Match semantics first

The benchmark target is "same contract", not "same-looking API call".

Examples:

• strict validation and replacement-on-error are different benchmarks
• bounded output and growable append are different benchmarks
• owning-result normalization and lazy normalization view are different benchmarks
• default grapheme segmentation and locale-tailored segmentation are different benchmarks

Prefer the closest realistic public API

Rows should use the closest documented public API that a competent user would actually choose for the task.

That means:

• do not reject a comparison just because another library only has a near-match with slightly different edge-case behavior outside the benchmarked corpus
• do not compare against a fundamentally different API shape when that shape clearly bakes in a performance advantage unrelated to the benchmark goal
• do not use obscure internal hooks or unnatural setup code that ordinary users would not write

When exact equivalence is impossible, the row should document the remaining difference and use the most defensible public approximation.

Separate raw and convenience paths

Whenever possible, a benchmark family should have two tracks:

• raw or caller-provided output
• convenience or owned-result API

That keeps container growth and allocation policy from being confused with the core algorithm cost.

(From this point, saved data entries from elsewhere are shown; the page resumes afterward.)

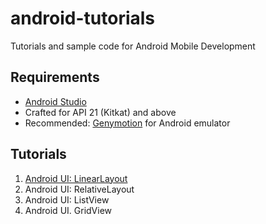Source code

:# android-tutorials
Tutorials and sample code for Android Mobile Development

## Requirements
- [Android Studio](https://developer.android.com/studio/index.html)
- Crafted for API 21 (Kitkat) and above
- Recommended: [Genymotion](https://www.genymotion.com) for Android emulator

## Tutorials
1. [Android UI: LinearLayout](https://docs.google.com/a/delasalle.ph/document/d/1gHGpiQlLd9bsOlYc6ezHBPFYuKaErlAX8Jqj8xOsNeI/edit?usp=sharing)
2. Android UI: RelativeLayout
3. Android UI: ListView
4. Android UI. GridView
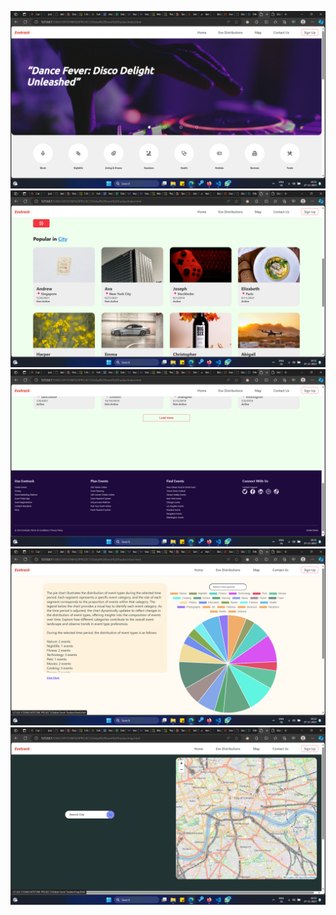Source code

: ![Home Page](<Screenshot (557).png>) 
![Cards section](<Screenshot (558).png>) 
![Footer](<Screenshot (559).png>) 
![Pie Chart](<Screenshot (560).png>) 
![Maps Page](<Screenshot (561).png>)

Keep error handling explicit

Every benchmark row must state which of these semantics it uses:

• strict failure
• replacement
• skip or ignore

Rows with different error behavior are not combined.

Report per toolchain

Results are reported separately for:

• GCC + libstdc++
• Clang + libc++
• MSVC + MSVC STL

No averages across toolchains. A trend is only considered strong if it appears on at least two toolchains.

Prefer official or primary implementations

Comparison baselines should come from the primary project, not from wrappers or secondary bindings, unless the wrapper is the de facto C++ interface being compared.

Candidate Libraries

No single library overlaps the full unicode_ranges surface. Comparisons are therefore feature-family-specific.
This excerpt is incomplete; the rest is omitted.